La Pétition, pivot de la mobilisation.

La pétition est l’outil central d’une mobilisation. Elle permet de rester en contact avec les signataires, de les solliciter pour les actions, elle doit donc toujours comprendre les champs « mail » et « téléphone ».

Passer à l’action.

Se donner 3 semaines environs pour faire signer la pétition, puis organiser une conférence de presse pour communiquer sur le nombre de signatures et appeler à un rassemblement devant le bureau de poste, en se donnant 2 semaines de plus pour diffuser l’information (tout en continuant à faire signer la pétition).

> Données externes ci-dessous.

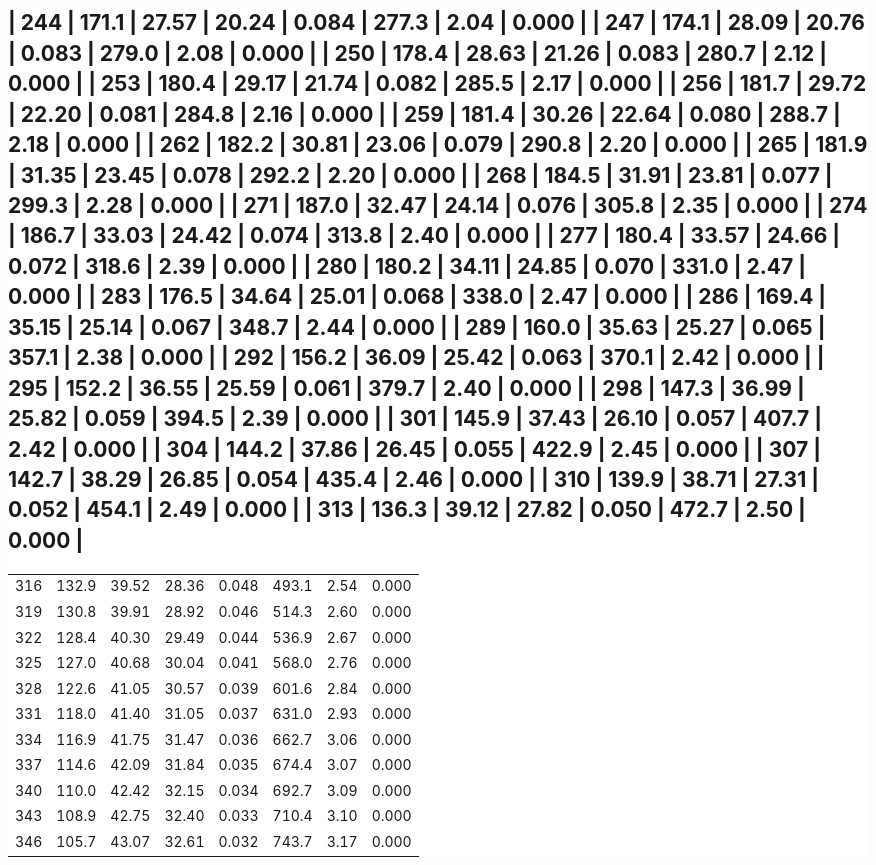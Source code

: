 | 244 | 171.1 | 27.57 | 20.24 | 0.084 | 277.3 | 2.04 | 0.000 |
| 247 | 174.1 | 28.09 | 20.76 | 0.083 | 279.0 | 2.08 | 0.000 |
| 250 | 178.4 | 28.63 | 21.26 | 0.083 | 280.7 | 2.12 | 0.000 |
| 253 | 180.4 | 29.17 | 21.74 | 0.082 | 285.5 | 2.17 | 0.000 |
| 256 | 181.7 | 29.72 | 22.20 | 0.081 | 284.8 | 2.16 | 0.000 |
| 259 | 181.4 | 30.26 | 22.64 | 0.080 | 288.7 | 2.18 | 0.000 |
| 262 | 182.2 | 30.81 | 23.06 | 0.079 | 290.8 | 2.20 | 0.000 |
| 265 | 181.9 | 31.35 | 23.45 | 0.078 | 292.2 | 2.20 | 0.000 |
| 268 | 184.5 | 31.91 | 23.81 | 0.077 | 299.3 | 2.28 | 0.000 |
| 271 | 187.0 | 32.47 | 24.14 | 0.076 | 305.8 | 2.35 | 0.000 |
| 274 | 186.7 | 33.03 | 24.42 | 0.074 | 313.8 | 2.40 | 0.000 |
| 277 | 180.4 | 33.57 | 24.66 | 0.072 | 318.6 | 2.39 | 0.000 |
| 280 | 180.2 | 34.11 | 24.85 | 0.070 | 331.0 | 2.47 | 0.000 |
| 283 | 176.5 | 34.64 | 25.01 | 0.068 | 338.0 | 2.47 | 0.000 |
| 286 | 169.4 | 35.15 | 25.14 | 0.067 | 348.7 | 2.44 | 0.000 |
| 289 | 160.0 | 35.63 | 25.27 | 0.065 | 357.1 | 2.38 | 0.000 |
| 292 | 156.2 | 36.09 | 25.42 | 0.063 | 370.1 | 2.42 | 0.000 |
| 295 | 152.2 | 36.55 | 25.59 | 0.061 | 379.7 | 2.40 | 0.000 |
| 298 | 147.3 | 36.99 | 25.82 | 0.059 | 394.5 | 2.39 | 0.000 |
| 301 | 145.9 | 37.43 | 26.10 | 0.057 | 407.7 | 2.42 | 0.000 |
| 304 | 144.2 | 37.86 | 26.45 | 0.055 | 422.9 | 2.45 | 0.000 |
| 307 | 142.7 | 38.29 | 26.85 | 0.054 | 435.4 | 2.46 | 0.000 |
| 310 | 139.9 | 38.71 | 27.31 | 0.052 | 454.1 | 2.49 | 0.000 |
| 313 | 136.3 | 39.12 | 27.82 | 0.050 | 472.7 | 2.50 | 0.000 |
---
| | | | | | | | |
|---|---|---|---|---|---|---|---|
| 316 | 132.9 | 39.52 | 28.36 | 0.048 | 493.1 | 2.54 | 0.000 |
| 319 | 130.8 | 39.91 | 28.92 | 0.046 | 514.3 | 2.60 | 0.000 |
| 322 | 128.4 | 40.30 | 29.49 | 0.044 | 536.9 | 2.67 | 0.000 |
| 325 | 127.0 | 40.68 | 30.04 | 0.041 | 568.0 | 2.76 | 0.000 |
| 328 | 122.6 | 41.05 | 30.57 | 0.039 | 601.6 | 2.84 | 0.000 |
| 331 | 118.0 | 41.40 | 31.05 | 0.037 | 631.0 | 2.93 | 0.000 |
| 334 | 116.9 | 41.75 | 31.47 | 0.036 | 662.7 | 3.06 | 0.000 |
| 337 | 114.6 | 42.09 | 31.84 | 0.035 | 674.4 | 3.07 | 0.000 |
| 340 | 110.0 | 42.42 | 32.15 | 0.034 | 692.7 | 3.09 | 0.000 |
| 343 | 108.9 | 42.75 | 32.40 | 0.033 | 710.4 | 3.10 | 0.000 |
| 346 | 105.7 | 43.07 | 32.61 | 0.032 | 743.7 | 3.17 | 0.000 |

Pour réussir le rassemblement, utiliser les coordonnées récoltées avec la pétition : les signataires ont déjà fait un premier « acte », ils ont plus de probabilité de se mobiliser. Pour cela, le premier moyen utilisable est le mail, mais il est bon de le doubler d’envoi de SMS. Le rappel téléphonique oral nécessite plus d’organisation (temps, téléphones avec forfait adapté, accompagnement des camarades…), mais reste le moyen le plus mobilisateur.

Mettre en avant les personnalités communistes du territoire.

Sans tomber dans la personnalisation à outrance, il est important de mettre en valeur une ou deux personnalités communistes du territoire (élus locaux, responsables du Parti…) dans la campagne. L’objectif est que les habitants puissent mettre des visages sur ce combat, augmentant notre rayonnement dans la population.

Permettre la négociation.

À l’issue de cette première phase de mobilisation, il est important de déboucher sur une négociation avec les institutions compétentes. Il faut donc solliciter un rendez-vous, en incluant dans notre délégation l’ensemble des acteurs (élus locaux, associations, syndicats de salariés) ainsi que des citoyens mobilisés.

Une négociation se prépare collectivement, en amont. Il faut savoir identifier clairement nos revendications et les marges de manœuvre, pour mener la discussion de sorte à obtenir des avancées pour les citoyens.

La moindre avancée, même partielle, doit être ensuite mise en avant comme une preuve que la lutte paye, quitte à relancer un cycle de mobilisation pour continuer à faire monter la pression sur les décideurs et obtenir d’autres avancées. Pour amplifier la mobilisation, il sera impératif d’élargir le cercle des personnes impliquées dans les actions militantes, en sollicitant les citoyens les plus mobilisés.

Il est toutefois important, dans la mesure du possible, qu’une mobilisation ne se termine pas par une retombée démoralisante. Il est primordial d’anticiper les contraintes de calendrier (vacances scolaires notamment), et de bien ajuster la communication du Parti. Proposer l’adhésion durant la mobilisation à tous ceux qui se seront engagés avec nous est également un réflexe à avoir, pour leur permettre de prolonger le combat sur la durée.